Puno ng Pagasa

One of my proudest creations in the environmental movement is this t-shirt featuring several tree species found in the Philippines. It can be hard to depict characteristics of trees, but once you get to know some of them they become easier to connect with. They take a life of their own in our imagination – much like they used to for most of humanity since antiquity – when we depended on plants for food, medicine, tools, clothing, shelter, and more.

Today though they’ve become ignored as “green blobs” in Philippine cities, as a colleague put it.

In fact the latest environmental issue involves trees having been cut in Manila. Residents and environmentalists have rightly questioned the cutting, asking why trees that have long provided shade to Manileños were cut knowing that green spaces in the metro are already so few and far between.

My art features a simple, single-color “tree-shirt” for a campaign that highlighted trees native to the Philippines. “Puno” is the Filipino word for both “full” and “tree”, giving the slogan “Puno ng Pag-asa” a dual meaning: full of hope or tree of hope. The slogan was made via a contest run on Facebook. The winner, Philip Andaya, came up with the slogan.

I’ve been asked often, “hey, so how can we prevent more cutting?” “How can we get more people to help?”

The answers to these are in places where people actually participate in conserving the environment.

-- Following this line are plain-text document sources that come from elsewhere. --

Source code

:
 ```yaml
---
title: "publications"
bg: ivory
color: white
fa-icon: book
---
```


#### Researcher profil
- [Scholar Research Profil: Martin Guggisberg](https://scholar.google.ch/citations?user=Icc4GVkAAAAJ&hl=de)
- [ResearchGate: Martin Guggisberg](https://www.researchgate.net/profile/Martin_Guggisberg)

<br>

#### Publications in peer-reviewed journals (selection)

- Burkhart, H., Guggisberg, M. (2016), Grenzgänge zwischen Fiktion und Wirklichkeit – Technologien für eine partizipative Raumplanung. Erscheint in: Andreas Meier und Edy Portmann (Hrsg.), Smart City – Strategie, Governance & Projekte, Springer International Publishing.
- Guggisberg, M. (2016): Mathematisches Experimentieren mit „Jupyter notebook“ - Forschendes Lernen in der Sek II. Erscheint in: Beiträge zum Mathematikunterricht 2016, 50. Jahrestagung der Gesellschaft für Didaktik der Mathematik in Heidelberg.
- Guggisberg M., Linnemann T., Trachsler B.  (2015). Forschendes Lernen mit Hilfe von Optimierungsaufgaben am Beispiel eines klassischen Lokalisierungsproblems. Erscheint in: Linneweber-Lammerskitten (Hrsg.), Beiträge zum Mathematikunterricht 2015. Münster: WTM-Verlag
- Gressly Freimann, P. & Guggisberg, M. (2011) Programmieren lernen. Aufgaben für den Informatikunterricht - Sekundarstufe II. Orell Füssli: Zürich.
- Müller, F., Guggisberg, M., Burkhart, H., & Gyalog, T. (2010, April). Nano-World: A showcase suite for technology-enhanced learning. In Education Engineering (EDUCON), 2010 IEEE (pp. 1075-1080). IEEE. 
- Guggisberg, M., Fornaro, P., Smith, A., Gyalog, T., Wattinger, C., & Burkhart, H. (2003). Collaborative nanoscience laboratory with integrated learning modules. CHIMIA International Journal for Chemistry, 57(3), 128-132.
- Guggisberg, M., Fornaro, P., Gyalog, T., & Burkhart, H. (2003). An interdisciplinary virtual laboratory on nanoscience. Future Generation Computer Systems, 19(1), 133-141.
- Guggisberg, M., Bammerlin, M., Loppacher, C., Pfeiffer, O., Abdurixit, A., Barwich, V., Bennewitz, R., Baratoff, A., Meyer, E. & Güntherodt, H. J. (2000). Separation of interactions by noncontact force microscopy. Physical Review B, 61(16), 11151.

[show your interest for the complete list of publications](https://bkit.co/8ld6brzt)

I’ll cite first one of the last remaining homes of Philippine Eagles in Luzon. 

Near the center of the Sierra Madre, the longest mountain range in the country and home to one of the largest areas of pristine forests in the Philippines, is Mt. Mingan. When you look at the mountain “from above” on a map it looks like an upside down triangle.

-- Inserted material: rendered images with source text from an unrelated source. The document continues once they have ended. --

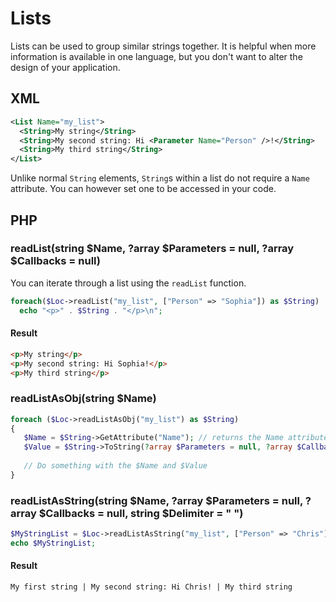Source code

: # Lists
Lists can be used to group similar strings together. It is helpful when more information is available in one language, but you don't want to alter the design of your application.

## XML
```xml
<List Name="my_list">
  <String>My string</String>
  <String>My second string: Hi <Parameter Name="Person" />!</String>
  <String>My third string</String>
</List>
```

Unlike normal `String` elements, `String`s within a list do not require a `Name` attribute. You can however set one to be accessed in your code.

## PHP
### readList(string $Name, ?array $Parameters = null, ?array $Callbacks = null)
You can iterate through a list using the `readList` function.
```php
foreach($Loc->readList("my_list", ["Person" => "Sophia"]) as $String)
  echo "<p>" . $String . "</p>\n";
```

#### Result
```html
<p>My string</p>
<p>My second string: Hi Sophia!</p>
<p>My third string</p>
```

### readListAsObj(string $Name)

```php
foreach ($Loc->readListAsObj("my_list") as $String)
{
   $Name = $String->GetAttribute("Name"); // returns the Name attribute, or null if undefined.
   $Value = $String->ToString(?array $Parameters = null, ?array $Callbacks = null);
   
   // Do something with the $Name and $Value
}
```

### readListAsString(string $Name, ?array $Parameters = null, ?array $Callbacks = null, string $Delimiter = " ")
```php
$MyStringList = $Loc->readListAsString("my_list", ["Person" => "Chris"], null, " | ");
echo $MyStringList;
```

#### Result
```html
My first string | My second string: Hi Chris! | My third string
```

It was here, I think back in 2014, when a group of botanists spotted Philippine Eagles as they were conducting plant research. Haribon’s Philippine Eagle expert at the time, J Kahlil Panopio was notified, and a joint research expedition began with the Department of Environment and Natural Resources or DENR and the Haribon Foundation. Sometime later, the towns of Gabaldon and San Luis in Nueva Ecija, and Dingalan in Aurora I think, established the area as a Critical Habitat or CH. Residents of Gabaldon got dibs on calling one of the eagles Gab-E or Gabaldon Eagle. To this day I don’t know how residents from neighboring towns feel about that, but that’s probably a story to discover for another day.

Anyway, today the CH is still there. In fact Haribon is back 10 years later working with the Alta Edimala Indigenous Peoples and local communities living in and around Mt. Mingan to establish a full-fledged nationally-protected area called, well, a Protected Area. Will it work? Well to this day the eagles are assumed to still be there, and so far no tree cuttings have been reported in the said area, at least to my knowledge.

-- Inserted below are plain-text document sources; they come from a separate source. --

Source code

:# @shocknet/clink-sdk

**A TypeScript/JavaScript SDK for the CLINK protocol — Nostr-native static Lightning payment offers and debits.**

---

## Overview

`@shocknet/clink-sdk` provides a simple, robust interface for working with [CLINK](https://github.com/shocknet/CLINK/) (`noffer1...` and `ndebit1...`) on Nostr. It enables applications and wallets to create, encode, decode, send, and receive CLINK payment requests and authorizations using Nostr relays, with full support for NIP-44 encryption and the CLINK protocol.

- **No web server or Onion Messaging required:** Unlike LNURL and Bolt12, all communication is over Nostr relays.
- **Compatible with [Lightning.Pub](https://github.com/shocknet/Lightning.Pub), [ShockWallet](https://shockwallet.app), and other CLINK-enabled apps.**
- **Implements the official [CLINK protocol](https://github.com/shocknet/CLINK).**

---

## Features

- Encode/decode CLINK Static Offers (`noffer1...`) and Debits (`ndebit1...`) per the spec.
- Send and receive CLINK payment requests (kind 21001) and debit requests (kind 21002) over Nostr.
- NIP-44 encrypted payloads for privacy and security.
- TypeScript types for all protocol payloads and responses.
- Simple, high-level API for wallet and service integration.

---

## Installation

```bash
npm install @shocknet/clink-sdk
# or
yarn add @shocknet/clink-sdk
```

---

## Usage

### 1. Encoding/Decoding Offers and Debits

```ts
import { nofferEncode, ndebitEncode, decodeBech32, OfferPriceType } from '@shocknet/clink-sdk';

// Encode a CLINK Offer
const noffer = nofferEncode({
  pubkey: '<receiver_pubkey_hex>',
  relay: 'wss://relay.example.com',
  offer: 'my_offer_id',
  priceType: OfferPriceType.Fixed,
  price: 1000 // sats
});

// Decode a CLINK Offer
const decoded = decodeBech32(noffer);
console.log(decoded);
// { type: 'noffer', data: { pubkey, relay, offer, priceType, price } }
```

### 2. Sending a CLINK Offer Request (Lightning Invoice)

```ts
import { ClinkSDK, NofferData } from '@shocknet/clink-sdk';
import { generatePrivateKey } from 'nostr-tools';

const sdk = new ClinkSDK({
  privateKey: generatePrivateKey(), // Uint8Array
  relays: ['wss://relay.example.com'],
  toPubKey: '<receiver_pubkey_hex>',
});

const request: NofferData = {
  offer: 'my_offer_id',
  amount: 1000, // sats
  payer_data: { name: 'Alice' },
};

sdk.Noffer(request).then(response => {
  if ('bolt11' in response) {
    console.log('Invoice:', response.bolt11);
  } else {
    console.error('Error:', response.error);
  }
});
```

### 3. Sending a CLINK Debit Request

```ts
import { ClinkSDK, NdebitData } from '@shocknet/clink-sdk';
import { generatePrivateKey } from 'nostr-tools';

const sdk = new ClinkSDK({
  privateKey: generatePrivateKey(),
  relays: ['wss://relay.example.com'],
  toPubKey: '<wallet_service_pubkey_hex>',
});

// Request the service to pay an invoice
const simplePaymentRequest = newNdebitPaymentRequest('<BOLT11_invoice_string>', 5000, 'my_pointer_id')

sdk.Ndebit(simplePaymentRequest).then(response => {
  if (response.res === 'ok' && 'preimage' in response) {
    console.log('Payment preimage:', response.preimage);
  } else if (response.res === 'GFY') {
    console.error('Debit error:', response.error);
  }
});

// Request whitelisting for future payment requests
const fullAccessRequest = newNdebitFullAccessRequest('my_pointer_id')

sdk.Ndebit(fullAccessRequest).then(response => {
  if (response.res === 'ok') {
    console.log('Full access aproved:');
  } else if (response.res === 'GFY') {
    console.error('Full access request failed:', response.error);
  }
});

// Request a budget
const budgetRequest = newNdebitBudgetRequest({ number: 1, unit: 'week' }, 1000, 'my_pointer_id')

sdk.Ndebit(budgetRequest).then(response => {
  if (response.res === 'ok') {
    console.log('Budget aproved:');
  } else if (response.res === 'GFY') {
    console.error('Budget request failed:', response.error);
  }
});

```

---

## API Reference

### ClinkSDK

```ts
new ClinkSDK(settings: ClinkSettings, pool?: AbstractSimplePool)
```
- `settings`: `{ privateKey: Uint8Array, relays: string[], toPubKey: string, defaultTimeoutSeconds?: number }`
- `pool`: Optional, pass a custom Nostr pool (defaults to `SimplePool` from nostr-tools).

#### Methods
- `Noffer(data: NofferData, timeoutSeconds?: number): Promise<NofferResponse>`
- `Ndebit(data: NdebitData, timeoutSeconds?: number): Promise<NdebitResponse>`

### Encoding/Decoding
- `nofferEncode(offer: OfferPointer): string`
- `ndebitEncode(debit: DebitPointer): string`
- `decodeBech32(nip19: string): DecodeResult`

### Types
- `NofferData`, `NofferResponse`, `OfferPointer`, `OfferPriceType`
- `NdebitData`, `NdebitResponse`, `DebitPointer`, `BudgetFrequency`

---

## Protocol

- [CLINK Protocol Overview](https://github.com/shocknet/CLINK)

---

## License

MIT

The second example I’d like to cite is a little island not so far from Dumaguete on the island of Negros. Apo Island, not to be mistaken with Apo Reef (which by the way could be a third example) is to this day a Marine Protected Area or MPA. It was here a few decades ago that the late National Scientist Angel Alcala worked with local fishers to establish the MPA.

There was a time before this that fishers observed declining fish catch. This was verified by Alcala after collaborating with the fishers and science-ing the sh*t out of the area. I like that term, I got that from the movie “The Martian.”

Together with the fishers, they designated the area as an MPA and fishers were no longer allowed to fish in the area. Low and behold fish populations increased. Not only that, despite a specific area being excluded from fishing, the fish population in the reef area grew so much that it “overflowed” into areas surrounding the “no-go” zone. The MPA to this day is a eco-tourism success (though, as always, there are new problems).

These case studies are not perfect, but they are near-perfect examples of what happens when both science (which I call “the search for the truth”) and local community knowledge and effort are combined. The rest, as they say, is history.

Now how about those trees cut in Manila? Will Manileños continue to allow this to happen in their backyards? Indeed there are no Philippine Eagles in Manila (however there is one in Metro Manila – Quezon City is home to “Girlie”) – but will the last remaining trees of Manila also become history? 

I don’t have answers to that, except for examples of what happens when people not only care, but act and create preventive, sustainable measures to project what protects us. There is always hope in that.